Et pour ce qui est de sa participation à la gestion de Wade...

 

Pour ce qui est de sa participation à la gestion de Wade, Macky Sall est déjà passé par le scanner, et rien n’a été détecté. Évidemment, le débat politique prend parfois une tonalité de diabolisation et en bons Wolofs, l’on recourt à ce dicton de chez nous selon lequel la querelle est un dépôt d’ordures où l’on balance à son vis-à-vis toute insanité qui vous passe par la tête. Ajoutez à cela l’état d’esprit de certains anciens gestionnaires publics ; ceux qui ont conscience d’avoir des choses à se reprocher. Ils se sentent de plus en plus pris au piège, et multiplient les stratégies de survie. Tantôt, ils privilégient l’option du ''nous sommes tous pareils'' en tentant de mouiller tout le monde, une sorte de nivellement dans le mal ; tantôt ils s’en prennent violemment au président de la République, avec un discours sortant du cadre conventionnel qui traduit à la fois leur angoisse et leur désespoir aux relents suicidaires. Injurier le Président est devenu une manière de se défouler, de déverser le trop-plein d’angoisse et aussi un moyen désespéré de se faire attaquer sur un front plus glorieux que celui de la distraction des ressources publiques.
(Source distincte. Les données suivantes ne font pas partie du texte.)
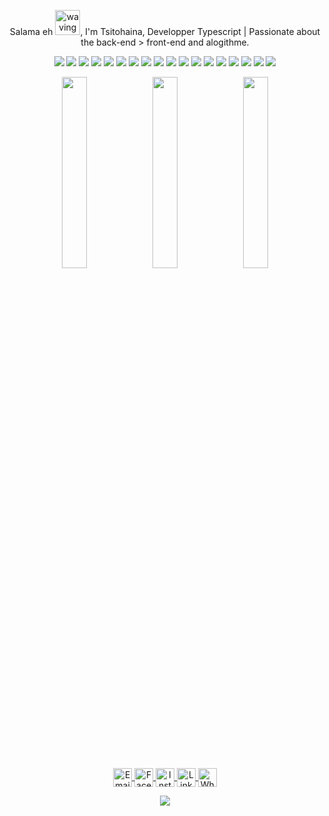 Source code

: <p align="center">
  Salama eh <img src="https://user-images.githubusercontent.com/72663882/171687151-bb31c996-c9d2-49c8-b593-734946893b23.gif" alt="waving hand gif" aria-hidden="true"   width="40"/>, I'm Tsitohaina, Developper Typescript | Passionate about the back-end > front-end and alogithme. 
</p> 


<p align="center">
  <img src="https://img.shields.io/badge/typescript-%23007ACC.svg?style=for-the-badge&logo=typescript&logoColor=white" />
  <img src="https://img.shields.io/badge/javascript-%23323330.svg?style=for-the-badge&logo=javascript&logoColor=%23F7DF1E" />
  <img src="https://img.shields.io/badge/python-3670A0?style=for-the-badge&logo=python&logoColor=ffdd54" />
  <img src="https://img.shields.io/badge/c-%2300599C.svg?style=for-the-badge&logo=c&logoColor=white" />
  <img src="https://img.shields.io/badge/MongoDB-%234ea94b.svg?style=for-the-badge&logo=mongodb&logoColor=white" />
  <img src="https://img.shields.io/badge/mysql-4479A1.svg?style=for-the-badge&logo=mysql&logoColor=white" />
  <img src="https://img.shields.io/badge/postgres-%23316192.svg?style=for-the-badge&logo=postgresql&logoColor=white" />
  <img src="https://img.shields.io/badge/Realm-39477F?style=for-the-badge&logo=realm&logoColor=white" />
  <img src="https://img.shields.io/badge/redis-%23DD0031.svg?style=for-the-badge&logo=redis&logoColor=white" />
  <img src="https://img.shields.io/badge/sqlite-%2307405e.svg?style=for-the-badge&logo=sqlite&logoColor=white" />
  <img src="https://img.shields.io/badge/nestjs-E0234E.svg?style=for-the-badge&logo=nestjs&logoColor=white" />
  <img src="https://img.shields.io/badge/node.js-339933.svg?style=for-the-badge&logo=nodedotjs&logoColor=white" />
  <img src="https://img.shields.io/badge/Clean_Architecture-0A74DA?style=for-the-badge&logo=architecture&logoColor=white" />
  <img src="https://img.shields.io/badge/Modular_Architecture-F9A825?style=for-the-badge&logo=modular&logoColor=white" />
  <img src="https://img.shields.io/badge/postman-%23F24E1E.svg?style=for-the-badge&logo=postman&logoColor=white" />
  <img src="https://img.shields.io/badge/react_native-61DAFB.svg?style=for-the-badge&logo=react&logoColor=black" />
  <img src="https://img.shields.io/badge/angular-DD0031.svg?style=for-the-badge&logo=angular&logoColor=white" />
  <img src="https://img.shields.io/badge/tkinter-3776AB.svg?style=for-the-badge&logo=tkinter&logoColor=white" />
</p>



<p align="center">
  <img src="https://github-readme-stats.vercel.app/api?username=TsitouhRanjafy&theme=codeSTACKr&hide_border=false&include_all_commits=false&count_private=false" width="28%" />
  <img src="https://github-readme-streak-stats.herokuapp.com/?user=TsitouhRanjafy&theme=codeSTACKr&hide_border=false" width="28%" />
  <img src="https://github-readme-stats.vercel.app/api/top-langs/?username=TsitouhRanjafy&theme=codeSTACKr&hide_border=false&include_all_commits=false&count_private=false&layout=compact" width="28%" />
</p>

<!-- Proudly created with GPRM ( https://gprm.itsvg.in ) -->
 
<p align="center">
  
  <a href="mailto:ranjafytsito@gmail.com" title="Email">
    <img alt="Email" src="https://img.shields.io/badge/Gmail-D14836?style=for-the-badge&logo=gmail&logoColor=white" height="30" align="center"/>
  </a>
  <a href="https://fb.com/tsitohaina.profile" title="Facebook" target="_blank" rel="noopener noreferrer">
    <img alt="Facebook" src="https://img.shields.io/badge/Facebook-1877F2?style=for-the-badge&logo=facebook&logoColor=white" height="30" align="center"/>
  </a>

  <a href="https://instagram.com/tonprofil" title="Instagram" target="_blank" rel="noopener noreferrer">
    <img alt="Instagram" src="https://img.shields.io/badge/Instagram-E4405F?style=for-the-badge&logo=instagram&logoColor=white" height="30" align="center"/>
  </a>

  <a href="https://linkedin.com/in/tsitohaina-ramiaranjafy-2920a4272" title="LinkedIn" target="_blank" rel="noopener noreferrer">
    <img alt="LinkedIn" src="https://img.shields.io/badge/LinkedIn-0A66C2?style=for-the-badge&logo=linkedin&logoColor=white" height="30" align="center"/>
  </a>

  <a href="https://wa.me/tonnumero" title="WhatsApp" target="_blank" rel="noopener noreferrer">
    <img alt="WhatsApp" src="https://img.shields.io/badge/WhatsApp-25D366?style=for-the-badge&logo=whatsapp&logoColor=white" height="30" align="center"/>
  </a>

</p>

<p align="center">
     <img src="https://capsule-render.vercel.app/api?type=waving&color=gradient&height=100&section=footer"/>
</p>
C’est ainsi qu’il faut comprendre toutes les allégations portées contre Macky Sall, mais vous noterez que celles-ci sont toujours formulées de manière très générale, très vague. Rien de précis. Parce qu’il n’y a rien (…).

 

 

On dit que le Président n'est pas trop rigoureux dans le choix de ses hommes...

 

Il fait avec ce qu’il a, avec les contraintes qui sont siennes. Avec la présidence de Macky Sall, j’ai découvert que l’une des épreuves les plus difficiles pour un Président dans le contexte sénégalais, c’est l’exercice de l’attribution de nomination. Quoi que l’on fasse, on se fait toujours critiquer parce qu’au fond, l’on ne considère que l’envers. Récemment, j’ai lu un article où on reproche au Président de nommer des ''fils de…''. Pour l’essentiel, il ne s’agit pas de fils de personnalités de la majorité actuelle, ni même de personnalités entretenant une affinité particulière avec Macky Sall ou ayant joué un rôle spécifique dans son combat politique. Et la question que je me pose c’est : est-ce que l’on doit exclure des affaires de ce pays tous ceux dont le père ou la mère ont eu une certaine notoriété liée à des activités qu’ils ont exercées à leur époque ? Avant cette critique, on en a enregistrées d’autres, toutes aussi surprenantes. Tel ne devrait pas être nommé, simplement parce qu’il est apparenté au Président ou à la Première Dame, ou alors parce que sa tante est l’épouse d’un ami de… On porte un nom à connotation pulaar, on crie à l’ethnicisme. Lorsque le nom sonne sérère, on parle de favoritisme de terroir. Quand des responsables de l’APR sont nommés, on dénonce le primat du critère politique. Des responsables de l’APR ne donnent pas satisfaction dans l’exercice des responsabilités qui leur sont confiées, on les remplace par des gens n’évoluant pas forcément dans le même camp politique que le Président, on parle de trahison perpétrée contre les compagnons de la première heure, de mise à l’écart du parti qui l’a élu… Voilà les conditions dans lesquelles le Président exerce ses attributions en matière de nomination. Malgré tout cela, je sais que quand il porte son choix sur une personne, c’est avec la conviction forte que celle-ci est en mesure de l’aider à accomplir la mission que la Nation lui a confiée, et dans les conditions souhaitées. Et lorsque les résultats ne sont pas au rendez-vous, il n’a aucun problème à assumer ses responsabilités en mettant fin aux fonctions du concerné. C’est un homme déterminé à réaliser le projet de société pour lequel il a brigué les suffrages des Sénégalais, et rien ne l’arrêtera ni ne le détournera. Attendez-vous à le voir mettre la même détermination pour s’acquitter de sa mission, qu’il en avait mise pour faire face à Wade lorsque celui-ci décida de l’éliminer du jeu. C’est dans sa personnalité.